D’accordo: l’uomo è animale prevalentemente costruttore, condannato a tendere coscientemente a uno scopo e a esercitar l’arte dell’ingegnere, ossia a tracciarsi in eterno e senza posa una via, anche se non si sa dove meni. Ma forse appunto perché è condannato a tracciarsi questa via gli vien voglia ogni tanto di buttarsi fuoristrada, e magari anche perché, sia stupido l’uomo immediato e d’azione quanto si vuole, gli balena però talvolta pel capo che la via, come risulta, quasi sempre mena non si sa dove, e che l’importante poi non è dove meni, ma piuttosto e soltanto che, insomma proceda, e che il bravo ragazzo non sia portato a spregiare la propria arte d’ingegnere e non s’abbandoni così al rovinoso ozio, il quale è il noto padre di tutti i vizi. Dunque l’uomo ama costruire, e tracciare strade, è pacifico. Ma da che viene che ami appassionatamente anche la distruzione e il caos?
E, chissà (nessuno può giurare il contrario), forse lo scopo a cui tende l’umanità consiste unicamente nel mantenere ininterrotto questo processo di raggiungimento, in altre parole è la vita medesima, e non propriamente la meta da raggiungere, la quale, si capisce, non può esser altro che il due più due quattro, ossia una formula, ma questo due più due quattro non è più la vita, bensì il principio della morte.

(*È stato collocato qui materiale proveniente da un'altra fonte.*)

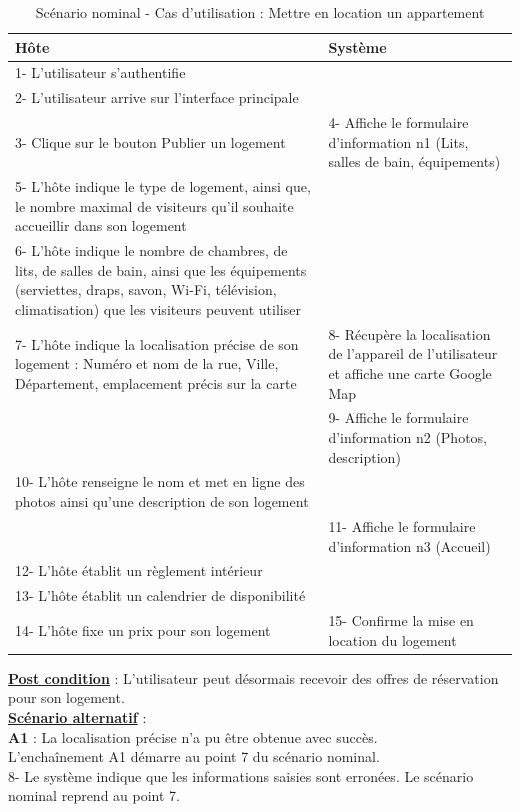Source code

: \begin{table}[H]
\begin{center}
\begin{tabular}{|p{8cm}|p{8cm}|}
\hline
Hôte & Système\\
\hline
1- L’utilisateur s’authentifie & $ $\\
\hline
2- L’utilisateur arrive sur l’interface principale  & $ $\\	
\hline
3- Clique sur le bouton Publier un logement & 4- Affiche le formulaire d’information n1 (Lits, salles de bain, équipements)\\
\hline
5- L'hôte indique le type de logement, ainsi que, le nombre maximal de visiteurs qu’il souhaite accueillir dans son logement & $ $\\
\hline
6- L'hôte indique le nombre de chambres, de lits, de salles de bain, ainsi que les équipements (serviettes, draps, savon, Wi-Fi, télévision, climatisation) que les visiteurs peuvent utiliser & $ $\\
\hline
7- L'hôte indique la localisation précise de son logement : Numéro et nom de la rue, Ville, Département, emplacement précis sur la carte & 8- Récupère la localisation de l’appareil de l’utilisateur et affiche une carte Google Map\\
\hline
$ $ & 9- Affiche le formulaire d’information n2 (Photos, description)\\
\hline
10- L'hôte renseigne le nom et met en ligne des photos ainsi qu’une description de son logement	 & $ $\\
\hline
$ $ & 11- Affiche le formulaire d’information n3 (Accueil)\\
\hline
12- L'hôte établit un règlement intérieur & $ $\\
\hline
13- L'hôte établit un calendrier de disponibilité	 & $ $\\
\hline
14- L'hôte fixe un prix pour son logement & 15- Confirme la mise en location du logement\\
\hline
\end{tabular}
\caption{Scénario nominal - Cas d'utilisation : Mettre en location un appartement}
\end{center}
\end{table}


\begin{flushleft}
{\underline{\textbf{Post condition}}} : L’utilisateur peut désormais recevoir des offres de réservation pour son logement.
\\\underline{\textbf{Scénario alternatif}} :
\\\textbf{A1} : La localisation précise n’a pu être obtenue avec succès.
\\L'enchaînement A1 démarre au point 7 du scénario nominal.
\\8- Le système indique que les informations saisies sont erronées. Le scénario nominal reprend au point 7.
\end{flushleft}

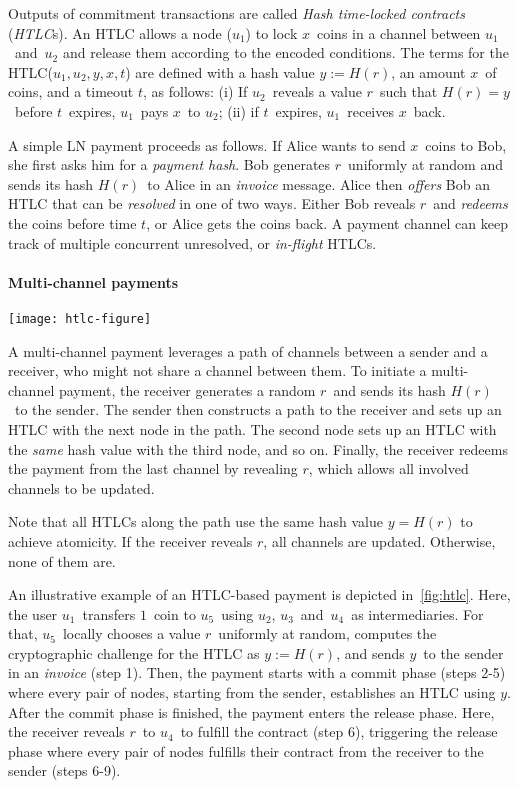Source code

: Outputs of commitment transactions are called \textit{Hash time-locked contracts} (\textit{HTLC}s).
An HTLC allows a node ($u_1$) to lock $x$~coins in a channel between $u_1$~and~$u_2$ and release them according to the encoded conditions.
The terms for the HTLC($u_1, u_2, y, x, t$) are defined with a hash value $y := H(r)$, an amount $x$~of coins, and a timeout $t$, as follows: 
(i) If $u_2$~reveals a value $r$~such that $H(r) = y$~before $t$~expires, $u_1$~pays $x$~to $u_2$; 
(ii) if $t$~expires, $u_1$~receives $x$~back.

A simple LN payment proceeds as follows.
If Alice wants to send $x$~coins to Bob, she first asks him for a \textit{payment hash}.
Bob generates $r$~uniformly at random and sends its hash $H(r)$~to Alice in an \textit{invoice} message.
Alice then \textit{offers} Bob an HTLC that can be \textit{resolved} in one of two ways.
Either Bob reveals $r$~and \textit{redeems} the coins before time $t$, or Alice gets the coins back.
A payment channel can keep track of multiple concurrent unresolved, or \textit{in-flight} HTLCs.


\paragraph{Multi-channel payments}

\begin{figure*}
	\texttt{[image: htlc-figure]}
	\caption{An HTLC-based payment in the Lightning Network.}
	\label{fig:htlc}
\end{figure*}

A multi-channel payment leverages a path of channels between a sender and a receiver, who might not share a channel between them.
To initiate a multi-channel payment, the receiver generates a random $r$~and sends its hash $H(r)$~to the sender.
The sender then constructs a path to the receiver and sets up an HTLC with the next node in the path.
The second node sets up an HTLC with the \textit{same} hash value with the third node, and so on.
Finally, the receiver redeems the payment from the last channel by revealing $r$, which allows all involved channels to be updated.

Note that all HTLCs along the path use the same hash value $y=H(r)$ to achieve atomicity.
If the receiver reveals $r$, all channels are updated.
Otherwise, none of them are.

An illustrative example of an HTLC-based payment is depicted in~\cref{fig:htlc}.
Here, the user $u_1$~transfers $1$~coin to $u_5$~using $u_2$, $u_3$~and~$u_4$~as intermediaries.
For that, $u_5$~locally chooses a value $r$~uniformly at random, computes the cryptographic challenge for the HTLC as $y := H(r)$, and sends $y$~to the sender in an \textit{invoice} (step 1).
Then, the payment starts with a commit phase (steps 2-5) where every pair of nodes, starting from the sender, establishes an HTLC using $y$.
After the commit phase is finished, the payment enters the release phase.
Here, the receiver reveals $r$~to $u_4$~to fulfill the contract (step 6), triggering the release phase where every pair of nodes fulfills their contract from the receiver to the sender (steps 6-9).

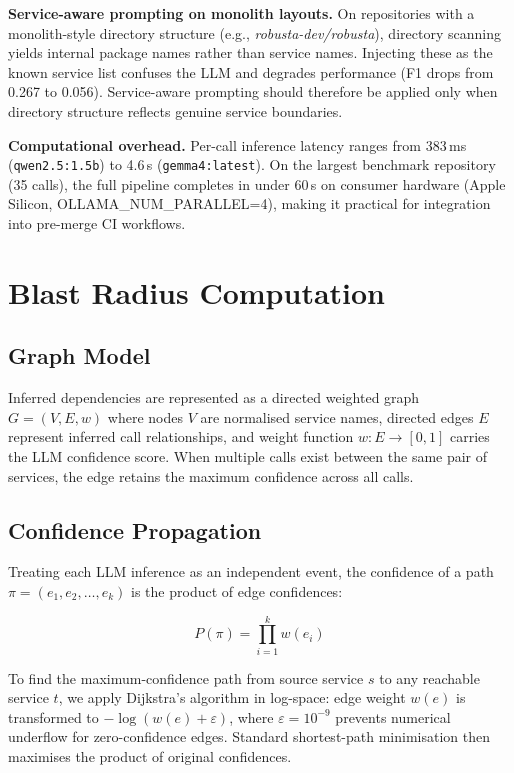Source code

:\documentclass[runningheads]{llncs}
\begin{document}
\textbf{Service-aware prompting on monolith layouts.} On repositories with
a monolith-style directory structure (e.g., \emph{robusta-dev/robusta}),
directory scanning yields internal package names rather than service names.
Injecting these as the known service list confuses the LLM and degrades
performance (F1 drops from 0.267 to 0.056). Service-aware prompting should
therefore be applied only when directory structure reflects genuine service
boundaries.

\textbf{Computational overhead.} Per-call inference latency ranges from
383\,ms (\texttt{qwen2.5:1.5b}) to 4.6\,s (\texttt{gemma4:latest}).
On the largest benchmark repository (35 calls), the full pipeline completes
in under 60\,s on consumer hardware (Apple Silicon, OLLAMA\_NUM\_PARALLEL=4),
making it practical for integration into pre-merge CI workflows.

\section{Blast Radius Computation}
\label{sec:blast}

\subsection{Graph Model}

Inferred dependencies are represented as a directed weighted graph
$G = (V, E, w)$ where nodes $V$ are normalised service names, directed
edges $E$ represent inferred call relationships, and weight function
$w: E \to [0,1]$ carries the LLM confidence score. When multiple calls
exist between the same pair of services, the edge retains the maximum
confidence across all calls.

\subsection{Confidence Propagation}

Treating each LLM inference as an independent event, the confidence of a
path $\pi = (e_1, e_2, \ldots, e_k)$ is the product of edge confidences:

\begin{equation}
  P(\pi) = \prod_{i=1}^{k} w(e_i)
\end{equation}

To find the maximum-confidence path from source service $s$ to any
reachable service $t$, we apply Dijkstra's algorithm in log-space:
edge weight $w(e)$ is transformed to $-\log(w(e) + \varepsilon)$, where
$\varepsilon = 10^{-9}$ prevents numerical underflow for zero-confidence
edges. Standard shortest-path minimisation then maximises the product of
original confidences.
\end{document}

Se non altro l’uomo ha sempre avuto una certa paura di questo due per due quattro, e io ne ho paura anche adesso. Supponiamo che l’uomo non faccia altro che ricercare questi due per due quattro, varchi gli oceani, sacrifichi la vita in questa ricerca, ma scoprire, trovare effettivamente, perdio, in qualche modo lo tema. Perché sente che quando avrà trovato, allora non avrà poi più niente da ricercare. Gli operai almeno, terminato il lavoro, riceveranno il denaro, andranno all’osteria, poi finiranno alla polizia: eccoli impegnati per una settimana. Mentre l’uomo dove andrà? Se non altro, ogni volta si nota in lui una specie di imbarazzo al momento di raggiungere scopi simili. Gli piace la conquista, ma non altrettanto l’aver conquistato, e questo, s’intende, è terribilmente ridicolo. In una parola, l’uomo è fatto in modo comico; in tutto questo è evidentemente racchiuso un calembour. Ma il due per due quattro è comunque una cosa sommamente insopportabile. Il due per due quattro: ma secondo me è soltanto una sfacciataggine. Il due per due quattro ha un’aria strafottente, vi si piazza in mezzo alla strada con le mani sui fianchi e sputa. Sono d’accordo che il due per due quattro è una cosa magnifica; ma se si vuol lodare proprio tutto, allora anche il due per due cinque è una cosuccia talvolta molto carina.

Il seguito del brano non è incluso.